By Ken Hanly     Sep 21, 2019 in Politics
The Trump administration has stressed the alliance of the US and Saudis and condemned the attack on Saudi oil infrastructure blaming the attack on Iran even though the Houthi's who control much of the north of Yemen claimed responsibility for the attack.
The US support for the Saudi war against the Houthis
The US has given support for the Saudis in their attempt to reinstate the former government of Mansur Hadi and defeat the Houthi government that rules much of the north of the country including the capital Sanaa. Iran supports the Houthis.
An article from this May noted the support the US has provided for the Saudi operation: "To reaffirm its support for royal regimes which opposed U.S. negotiations with Iran, the Obama administration armed the Saudis, provided intelligence assistance, and refueled Saudi aircraft (only recently halted). American officials claimed to be saving lives even while supporting airstrikes on civilians and civilian infrastructure. The carnage has been appalling—of the 233,000 dead so far, reported the UN Development Programme, the majority died due to “indirect” causes, including mass famine and a cholera epidemic."
Trump vetoes US Congress bill to end support for the Saudi war in Yemen
A resolution to end US support of the Saudi war in Yemen was passed by the US Senate in March and the House of Representatives in April. This was the first time that both chambers had passed a bill under the War Powers resolution which limits the president's ability to send troops into action. Trump said: "This resolution is an unnecessary, dangerous attempt to weaken my constitutional authorities, endangering the lives of American citizens and brave service members, both today and in the future."
Saudis have not paid the bill for refueling as yet
Nine months ago the Pentaqon announced that it was seeking to recoup its costs for the refueling of Saudi planes in midair. However, the bill for $181 million has still not been paid by the Saudis.
The original balance due was $331 million but that was revised downward to $291 million. The Pentagon received separately $118 million from the UAE which is a partner with the Saudis in air attacks on the Houthis. It is unclear why the Saudis have not paid up. The Saudi Embassy in Washington did not respond to a request for comments.
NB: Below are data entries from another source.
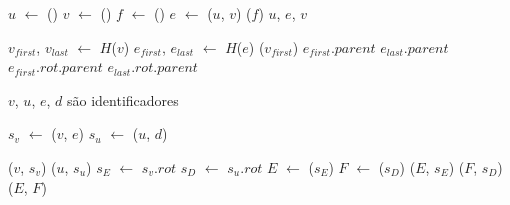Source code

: \LCOSplice{}


\begin{algorithm}[htb]
\caption{\LCOMakeEdge()}
\label{Algo:LCOMakeEdge}
\begin{algorithmic}[1]
\State $u$ $\gets$ \LCOMakeNode()
\State $v$ $\gets$ \LCOMakeNode()
\State $f$ $\gets$ \LCOMakeNode()
\State $e$ $\gets$ \LCOLink($u$, $v$)
\State \LCOLoop($f$)
\State \Return $u$, $e$, $v$ 
\end{algorithmic}
\end{algorithm}

\begin{algorithm}[htb]
\caption{\LCOFindSubNode($v$, $e$)}
\label{Algo:LCOFindSubNode}
\begin{algorithmic}[1]
\State $v_{first}$, $v_{last}$ $\gets$ $H$($v$)
\State $e_{first}$, $e_{last}$ $\gets$ $H$($e$)
\State \linkcutEvert($v_{first}$)
\State \Return $e_{first}$.$parent$
\EndIf
\State \Return $e_{last}$.$parent$
\Else
{}
\State \Return $e_{first}.rot.parent$
\Else
\State \Return $e_{last}.rot.parent$
\EndIf
\EndIf
\end{algorithmic}
\end{algorithm}

$v$, $u$, $e$, $d$ são identificadores
\begin{algorithm}[htb]
\caption{\LCOSplice($v$, $e$, $u$, $d$)}
\label{Algo:LCOSplice}
\begin{algorithmic}[1]
\State $s_v$ $\gets$ \LCOFindSubNode($v$, $e$)
\State $s_u$ $\gets$ \LCOFindSubNode($u$, $d$)

\State \LCOCycle($v$, $s_v$)
\State \LCOSplit($u$, $s_u$)
\State $s_E$ $\gets$ $s_v$.$rot$
\State $s_D$ $\gets$ $s_u$.$rot$
\State $E$ $\gets$ \LCOFindNode($s_E$)
\State $F$ $\gets$ \LCOFindNode($s_D$)
\State \LCOCycle($E$, $s_E$)
\State \LCOCycle($F$, $s_D$)
\State \LCOMerge($E$, $F$)

\EndIf
\end{algorithmic}
\end{algorithm}

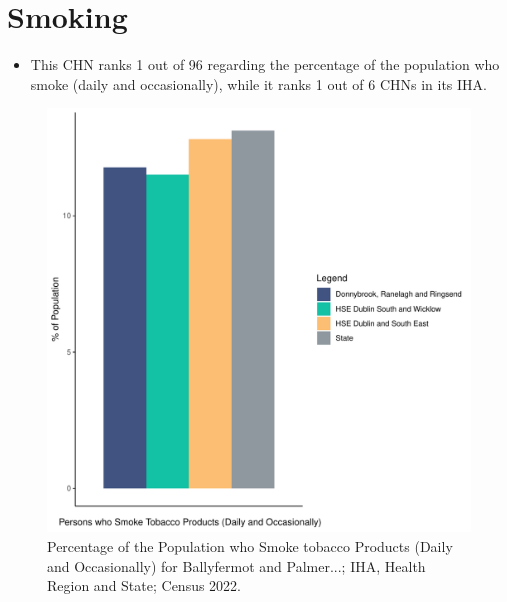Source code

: \documentclass{article}
\begin{document}
\pagebreak

\section{Smoking}\label{sect:Smoking}
\begin{itemize}
\item This CHN ranks  1 out of 96 regarding the percentage of the population who smoke (daily and occasionally), while it ranks   1 out of 6 CHNs in its IHA.
\end{itemize}
\begin{figure}[H]
	\centering
	\includegraphics[width = 120mm]{../figures/SmokingED.pdf}
	\caption{Percentage of the Population who Smoke tobacco Products (Daily and Occasionally) for Ballyfermot and Palmer...; IHA, Health Region and State; Census 2022.}
	\label{fig:2ae19629-1a6a-13a3-e055-000000000001}
	\end{figure}
	
\end{document}
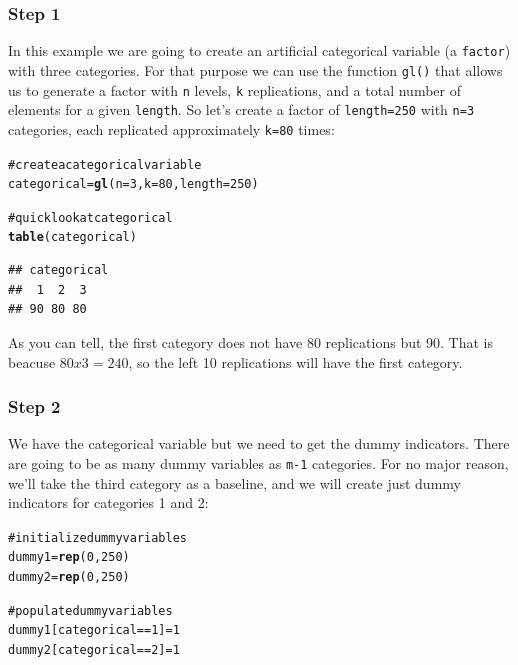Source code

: \documentclass[12pt]{book}\usepackage{graphicx, color}
\makeatletter
\newcommand{\hlfunctioncall}[1]{\textcolor[rgb]{0.501960784313725,0,0.329411764705882}{\textbf{#1}}}%
\newcommand{\hlcomment}[1]{\textcolor[rgb]{0.180392156862745,0.6,0.341176470588235}{#1}}%
\newenvironment{kframe}{%
 \def\at@end@of@kframe{}%
 \ifinner\ifhmode%
  \def\at@end@of@kframe{\end{minipage}}%
  \begin{minipage}{\columnwidth}%
 \fi\fi%
 \def\FrameCommand##1{\hskip\@totalleftmargin \hskip-\fboxsep
 \colorbox{shadecolor}{##1}\hskip-\fboxsep
     \hskip-\linewidth \hskip-\@totalleftmargin \hskip\columnwidth}%
 \MakeFramed {\advance\hsize-\width
   \@totalleftmargin\z@ \linewidth\hsize
   \@setminipage}}%
 {\par\unskip\endMakeFramed%
 \at@end@of@kframe}
\newenvironment{knitrout}{}{} %
\newcommand{\code}[1]{\texttt{#1}}
\makeatother
\begin{document}
\subsubsection*{Step 1}
In this example we are going to create an artificial categorical variable (a \code{factor}) with three categories. For that purpose we can use the function \code{gl()} that allows us to generate a factor with \code{n} levels, \code{k} replications, and a total number of elements for a given \code{length}. So let's create a factor of \code{length=250} with \code{n=3} categories, each replicated approximately \code{k=80} times:
\begin{knitrout}
\color{fgcolor}\begin{kframe}
\begin{alltt}
\hlcomment{# create a categorical variable}
categorical = \hlfunctioncall{gl}(n = 3, k = 80, length = 250)

\hlcomment{# quick look at categorical}
\hlfunctioncall{table}(categorical)
\end{alltt}
\begin{verbatim}
## categorical
##  1  2  3 
## 90 80 80
\end{verbatim}
\end{kframe}
\end{knitrout}

As you can tell, the first category does not have 80 replications but 90. That is beacuse $80 x 3 = 240$, so the left 10 replications will have the first category.

\subsubsection*{Step 2}
We have the categorical variable but we need to get the dummy indicators. There are going to be as many dummy variables as \code{m-1} categories. For no major reason, we'll take the third category as a baseline, and we will create just dummy indicators for categories 1 and 2:
\begin{knitrout}
\color{fgcolor}\begin{kframe}
\begin{alltt}
\hlcomment{# initialize dummy variables}
dummy1 = \hlfunctioncall{rep}(0, 250)
dummy2 = \hlfunctioncall{rep}(0, 250)

\hlcomment{# populate dummy variables}
dummy1[categorical == 1] = 1
dummy2[categorical == 2] = 1
\end{alltt}
\end{kframe}
\end{knitrout}
\end{document}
Pentagon spokesperson Cmdr. Rebecca Rebarich would not give the specifics of its collection efforts on Thursday, but confirmed that "the process of reimbursement is continuing, and we continue to expect full reimbursement of refueling expenses.”
Some US lawmakers angry at lack of payment
Senator Richard Blumenthal a Democrat from Connecticut said: “Saudi failure to reimburse us for aircraft refueling — hundreds of millions in taxpayer dollars — involves both deep insult and costly injury. It is entirely unacceptable that the Saudis have not reimbursed the Department of Defense for hundreds of millions in refueling costs. The American taxpayer-funded U.S. Department of Defense is not the Saudi Royal Family’s piggy bank.”
Inquiries from Blumenthal and Senate Armed Services Committee ranking member Jack Reed, resulted in the Pentagon announcing last December that it would seek to recoup the funds it had failed to charge the UAE and Saudi Arabia for the midair refueling. The refueling was ended in 2018.
Many Congress members are upset over the Saudi murder of the journalist Jamal Khashoggi as well as the civilian toll being caused by the Saudis in the Yemen campaign.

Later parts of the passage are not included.